L’amniocentesi consiste nell’aspirare 20-30 millilitri del liquido contenuto nelle cavità in cui risiede il feto (liquido amniotico) tramite l’introduzione di un ago nell’addome delle madre, sotto la guida dell’ecografia per evitare la perforazione della placenta o del cordone ombelicale. Sul liquido e sulle cellule fetali in esso contenute (che si staccano spontaneamente dalla cute del piccolo) possono essere effettuate indagini di vario tipo: possono essere dosate sostanze che consentono di diagnosticare particolari difetti dello sviluppo (come quelli del sistema nervoso centrale) e malattie congenite del metabolismo, possono essere identificate le anomalie cromosomiche più comuni (come la sindrome di Down o la trisomia 18) e, attraverso l’analisi del DNA, le principali malattie ereditarie.

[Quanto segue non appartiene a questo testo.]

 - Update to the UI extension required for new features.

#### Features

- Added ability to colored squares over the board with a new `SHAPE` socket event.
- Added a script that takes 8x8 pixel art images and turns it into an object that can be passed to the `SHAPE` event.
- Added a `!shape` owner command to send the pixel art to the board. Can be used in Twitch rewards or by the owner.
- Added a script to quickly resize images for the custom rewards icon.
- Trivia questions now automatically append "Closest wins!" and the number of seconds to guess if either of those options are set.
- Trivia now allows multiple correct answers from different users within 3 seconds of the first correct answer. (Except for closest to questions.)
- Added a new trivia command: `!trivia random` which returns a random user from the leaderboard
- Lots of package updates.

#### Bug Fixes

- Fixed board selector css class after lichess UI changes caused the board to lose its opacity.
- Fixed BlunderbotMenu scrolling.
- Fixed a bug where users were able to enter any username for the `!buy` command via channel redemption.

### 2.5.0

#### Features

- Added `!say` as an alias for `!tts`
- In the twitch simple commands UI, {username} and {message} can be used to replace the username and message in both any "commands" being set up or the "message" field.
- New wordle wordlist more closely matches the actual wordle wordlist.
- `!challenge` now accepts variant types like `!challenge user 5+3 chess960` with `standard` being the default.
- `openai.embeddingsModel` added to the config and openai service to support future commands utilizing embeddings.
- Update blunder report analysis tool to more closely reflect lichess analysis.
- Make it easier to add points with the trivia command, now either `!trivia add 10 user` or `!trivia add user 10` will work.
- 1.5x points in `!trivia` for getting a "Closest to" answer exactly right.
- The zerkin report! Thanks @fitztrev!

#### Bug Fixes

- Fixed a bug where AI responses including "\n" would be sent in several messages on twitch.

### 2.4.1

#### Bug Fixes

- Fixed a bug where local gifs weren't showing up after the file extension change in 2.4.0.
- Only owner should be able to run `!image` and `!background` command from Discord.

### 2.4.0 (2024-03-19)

Il prelievo dei villi coriali (CVS) è una piccola biopsia della placenta, di cui i villi coriali fanno parte, effettuata (sempre con concomitante controllo ecografico) o per via transaddominale, tramite inserimento di un ago nella parete dell’addome materno, o per via transcervicale, introducendo un catetere nell’utero dalla vagina. Consente di ottenere all’incirca lo stesso tipo di informazioni fornite dall’amniocentesi, ma è più idoneo quando si richiedono analisi genetiche approfondite. L’altra fondamentale differenza tra i due esami è la loro collocazione temporale nel corso della gravidanza: l’amniocentesi può essere eseguita in sicurezza e con minori inconvenienti soltanto ne secondo trimestre, tra la 15a e la 18a settimana, quando si è formata una quantità di liquido anniotico sufficiente; il CVS è indicato nel primo trimestre, tra la 10a la 12a settimana.

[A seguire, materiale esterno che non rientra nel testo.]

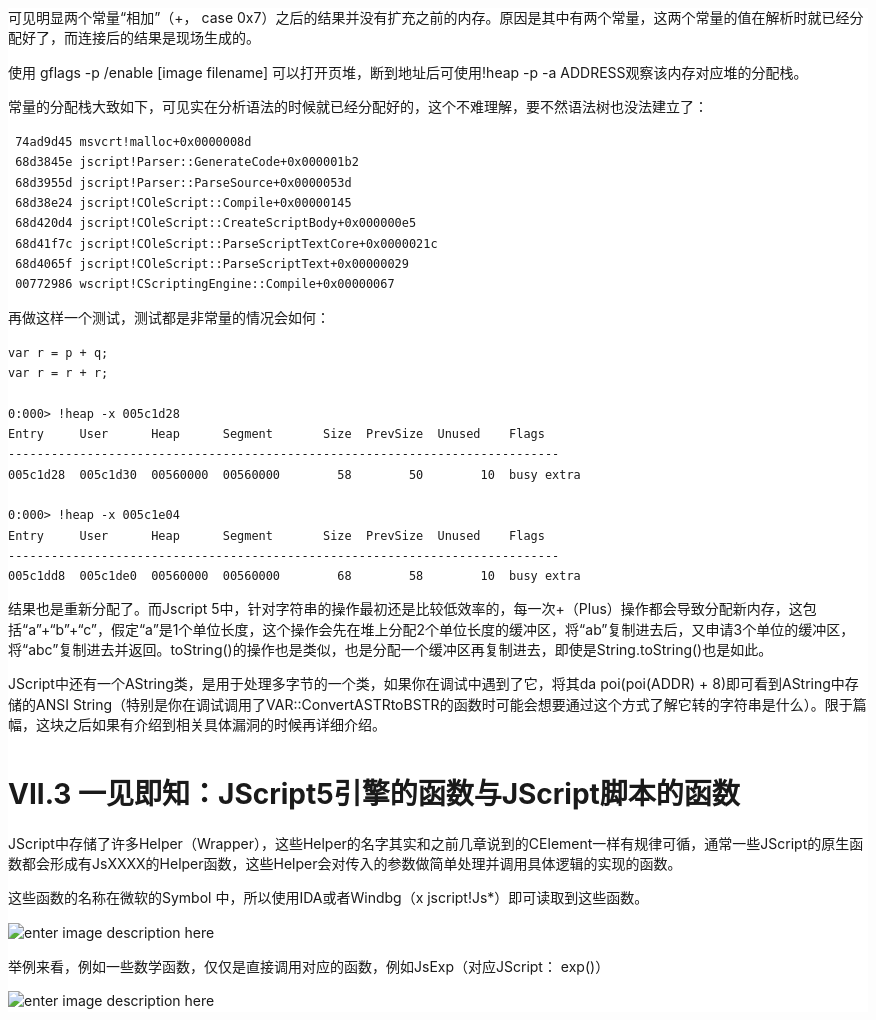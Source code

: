 可见明显两个常量“相加”（+， case 0x7）之后的结果并没有扩充之前的内存。原因是其中有两个常量，这两个常量的值在解析时就已经分配好了，而连接后的结果是现场生成的。

使用 gflags -p /enable [image filename] 可以打开页堆，断到地址后可使用!heap -p -a ADDRESS观察该内存对应堆的分配栈。

常量的分配栈大致如下，可见实在分析语法的时候就已经分配好的，这个不难理解，要不然语法树也没法建立了：

```
 74ad9d45 msvcrt!malloc+0x0000008d
 68d3845e jscript!Parser::GenerateCode+0x000001b2
 68d3955d jscript!Parser::ParseSource+0x0000053d
 68d38e24 jscript!COleScript::Compile+0x00000145
 68d420d4 jscript!COleScript::CreateScriptBody+0x000000e5
 68d41f7c jscript!COleScript::ParseScriptTextCore+0x0000021c
 68d4065f jscript!COleScript::ParseScriptText+0x00000029
 00772986 wscript!CScriptingEngine::Compile+0x00000067

```

再做这样一个测试，测试都是非常量的情况会如何：

```
var r = p + q;
var r = r + r;

0:000> !heap -x 005c1d28
Entry     User      Heap      Segment       Size  PrevSize  Unused    Flags
-----------------------------------------------------------------------------
005c1d28  005c1d30  00560000  00560000        58        50        10  busy extra 

0:000> !heap -x 005c1e04
Entry     User      Heap      Segment       Size  PrevSize  Unused    Flags
-----------------------------------------------------------------------------
005c1dd8  005c1de0  00560000  00560000        68        58        10  busy extra 

```

结果也是重新分配了。而Jscript 5中，针对字符串的操作最初还是比较低效率的，每一次+（Plus）操作都会导致分配新内存，这包括“a”+“b”+“c”，假定“a”是1个单位长度，这个操作会先在堆上分配2个单位长度的缓冲区，将“ab”复制进去后，又申请3个单位的缓冲区，将“abc”复制进去并返回。toString()的操作也是类似，也是分配一个缓冲区再复制进去，即使是String.toString()也是如此。

JScript中还有一个AString类，是用于处理多字节的一个类，如果你在调试中遇到了它，将其da poi(poi(ADDR) + 8)即可看到AString中存储的ANSI String（特别是你在调试调用了VAR::ConvertASTRtoBSTR的函数时可能会想要通过这个方式了解它转的字符串是什么）。限于篇幅，这块之后如果有介绍到相关具体漏洞的时候再详细介绍。

VII.3 一见即知：JScript5引擎的函数与JScript脚本的函数
=====

JScript中存储了许多Helper（Wrapper），这些Helper的名字其实和之前几章说到的CElement一样有规律可循，通常一些JScript的原生函数都会形成有JsXXXX的Helper函数，这些Helper会对传入的参数做简单处理并调用具体逻辑的实现的函数。

这些函数的名称在微软的Symbol 中，所以使用IDA或者Windbg（x jscript!Js*）即可读取到这些函数。

![enter image description here](http://drops.javaweb.org/uploads/images/413f68e73246d89ffe79b6c90d605717bc09849f.jpg)

举例来看，例如一些数学函数，仅仅是直接调用对应的函数，例如JsExp（对应JScript： exp()）

![enter image description here](http://drops.javaweb.org/uploads/images/5515dd5ef458133b91a35729dd5f37cc587715ed.jpg)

Entrambe le procedure comportano qualche rischio, anche se negli ultimi anni la percentuale di complicazioni si è molto ridotta grazie al perfezionamento delle tecniche: la probabilità che si verifichi un aborto spontaneo aumenta di circa l’1% con l’amniocentesi e dell’1-2% con il CVS. Il rischio di indurre malformazioni nel feto è invece legato all’esecuzione di questi esami in epoca troppo precoce, cioè nel primo trimestre per l’amniocentesi e prima della 10a settimana per il CVS. Nella maggior parte dei casi, gli effetti collaterali più comuni sono un modesto sanguinamento vaginale o la perdita di piccole quantità di liquido amniotico, che in genere cessano spontaneamente in pochi giorni.